Testing & Benchmarking Grevm

June 18, 2026 · View on GitHub

This guide covers how to run Grevm's tests and benchmarks, how to replay real Ethereum mainnet blocks (including EIP-7702 transactions) through the parallel scheduler, and the environment variables that tune execution.

Cargo features

FeaturePulls inUsed by
test-utilsmock accounts, InMemoryDB, the execute/compare helpers, the mainnet fixture schema (serde, serde_json, revm-primitives/serde, metrics-util)every test and benchmark
toolstest-utils + a blocking HTTP client (ureq)the fetch_block / fetch_continuous fetcher binaries only

tools is kept separate from test-utils so the test/bench path never compiles the HTTP client, and a normal library build (e.g. when Grevm is a dependency) pulls in neither.

Running the tests

cargo test --features test-utils

This builds and runs:

TargetWhat it covers
lib unit testscore data-structure and scheduler invariants
tests/erc20.rsERC-20 transfer workloads
tests/native_transfers.rsraw value-transfer workloads (independent / chained / hybrid)
tests/uniswap.rsUniswap swap workloads
tests/eip-7702.rssynthetic EIP-7702 scenarios: delegate / re-delegate / reset / multi-authority; storage preservation when an already-delegated EOA with storage is re-delegated (the block-22546209 bug); and interaction with CREATE/CREATE2 and SELFDESTRUCT
tests/mainnet.rsreplays real mainnet blocks from fixtures (skips if none present)
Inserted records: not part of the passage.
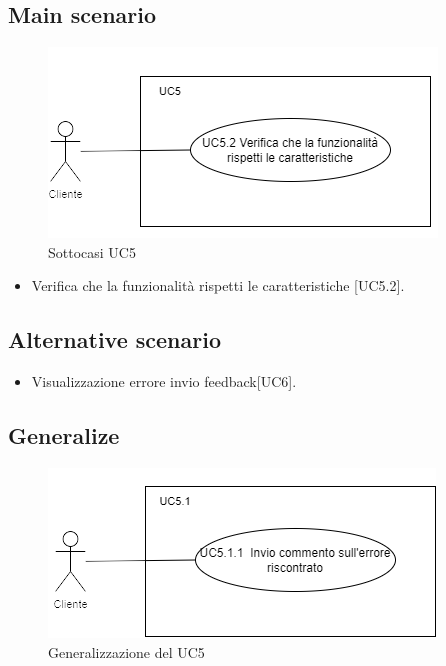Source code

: \documentclass{article}
\begin{document}
    \subsection*{Main scenario}
        \begin{figure}[h]
            \centering
            \includegraphics{./imgUML/UC5-zoom.png}
            \caption{Sottocasi UC5}
            \label{fig:UC5_sottocasi}
        \end{figure}
        \begin{itemize}
            \item Verifica che la funzionalità rispetti le caratteristiche [UC5.2].
        \end{itemize}
        
    \subsection*{Alternative scenario}
    \begin{itemize}
        \item Visualizzazione errore invio feedback[UC6].
    \end{itemize}

    \subsection*{Generalize}
    \begin{figure}[h]
            \centering
            \includegraphics{./imgUML/UC5-zoom1.png}
            \caption{Generalizzazione del UC5}
            \label{fig:UC5_generalizzazione}
        \end{figure}
\end{document}

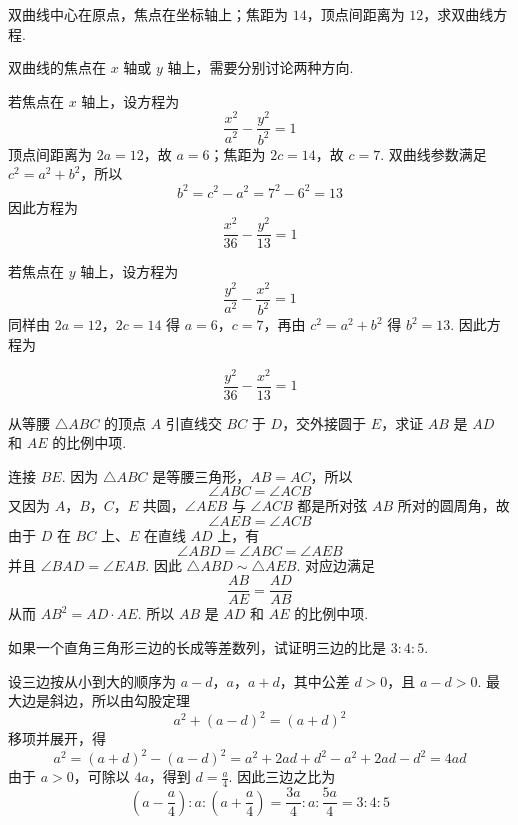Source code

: \begin{problem}
双曲线中心在原点，焦点在坐标轴上；焦距为 \(14\)，顶点间距离为 \(12\)，求双曲线方程.
\end{problem}

\begin{solution}
双曲线的焦点在 \(x\) 轴或 \(y\) 轴上，需要分别讨论两种方向.

若焦点在 \(x\) 轴上，设方程为
\[
\frac{x^2}{a^2}-\frac{y^2}{b^2}=1
\]
顶点间距离为 \(2a=12\)，故 \(a=6\)；焦距为 \(2c=14\)，故 \(c=7\). 双曲线参数满足 \(c^2=a^2+b^2\)，所以
\[
b^2=c^2-a^2=7^2-6^2=13
\]
因此方程为
\[
\frac{x^2}{36}-\frac{y^2}{13}=1
\]


若焦点在 \(y\) 轴上，设方程为
\[
\frac{y^2}{a^2}-\frac{x^2}{b^2}=1
\]
同样由 \(2a=12\)，\(2c=14\) 得 \(a=6\)，\(c=7\)，再由 \(c^2=a^2+b^2\) 得 \(b^2=13\). 因此方程为


\[
\frac{y^2}{36}-\frac{x^2}{13}=1
\]
\end{solution}

\begin{problem}
从等腰 \(\triangle ABC\) 的顶点 \(A\) 引直线交 \(BC\) 于 \(D\)，交外接圆于 \(E\)，求证 \(AB\) 是 \(AD\) 和 \(AE\) 的比例中项.

\end{problem}

\begin{solution}
连接 \(BE\). 因为 \(\triangle ABC\) 是等腰三角形，\(AB=AC\)，所以
\[
\angle ABC=\angle ACB
\]
又因为 \(A\)，\(B\)，\(C\)，\(E\) 共圆，\(\angle AEB\) 与 \(\angle ACB\) 都是所对弦 \(AB\) 所对的圆周角，故
\[
\angle AEB=\angle ACB
\]
由于 \(D\) 在 \(BC\) 上、\(E\) 在直线 \(AD\) 上，有
\[
\angle ABD=\angle ABC=\angle AEB
\]
并且 \(\angle BAD=\angle EAB\).
因此 \(\triangle ABD\sim\triangle AEB\). 对应边满足
\[
\frac{AB}{AE}=\frac{AD}{AB}
\]
从而 \(AB^2=AD\cdot AE\). 所以 \(AB\) 是 \(AD\) 和 \(AE\) 的比例中项.
\end{solution}

\begin{problem}
如果一个直角三角形三边的长成等差数列，试证明三边的比是 \(3:4:5\).
\end{problem}

\begin{solution}
设三边按从小到大的顺序为 \(a-d\)，\(a\)，\(a+d\)，其中公差 \(d>0\)，且 \(a-d>0\). 最大边是斜边，所以由勾股定理
\[
a^2+\left(a-d\right)^2=\left(a+d\right)^2
\]
移项并展开，得
\[
a^2=\left(a+d\right)^2-\left(a-d\right)^2
=a^2+2ad+d^2-a^2+2ad-d^2=4ad
\]
由于 \(a>0\)，可除以 \(4a\)，得到 \(d=\frac{a}{4}\). 因此三边之比为
\[
\left(a-\frac{a}{4}\right):a:\left(a+\frac{a}{4}\right)
=\frac{3a}{4}:a:\frac{5a}{4}=3:4:5
\]

\end{solution}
Every integration test compares Grevm parallel execution against a sequential revm reference and asserts both the per-transaction results and the final bundle state match.

Plain cargo test (without --features test-utils) only builds the library; the integration tests and benches require the feature.

Environment-variable knobs

VariableDefaultEffect
GREVM_MIN_PARALLEL_TXS64Blocks with fewer transactions fall back to sequential. Set to 0 to force the parallel path even for tiny blocks (needed when replaying small real blocks).
GREVM_FALLBACK_SEQUENTIALfalseForce sequential execution for every block.
GREVM_CONCURRENT_LEVELnumber of CPU coresWorker/partition count for parallel execution.
ASYNC_COMMIT_STATEtrueAsynchronously bundle execution results during parallel execution.
GREVM_MAINNET_BLOCKStest_data/mainnet_blocksDirectory the mainnet replay test reads single-block fixtures from.
GREVM_CONTINUOUS_BLOCKStest_data/con_eth_blocksDirectory the continuous bench reads merged "big block" fixtures from.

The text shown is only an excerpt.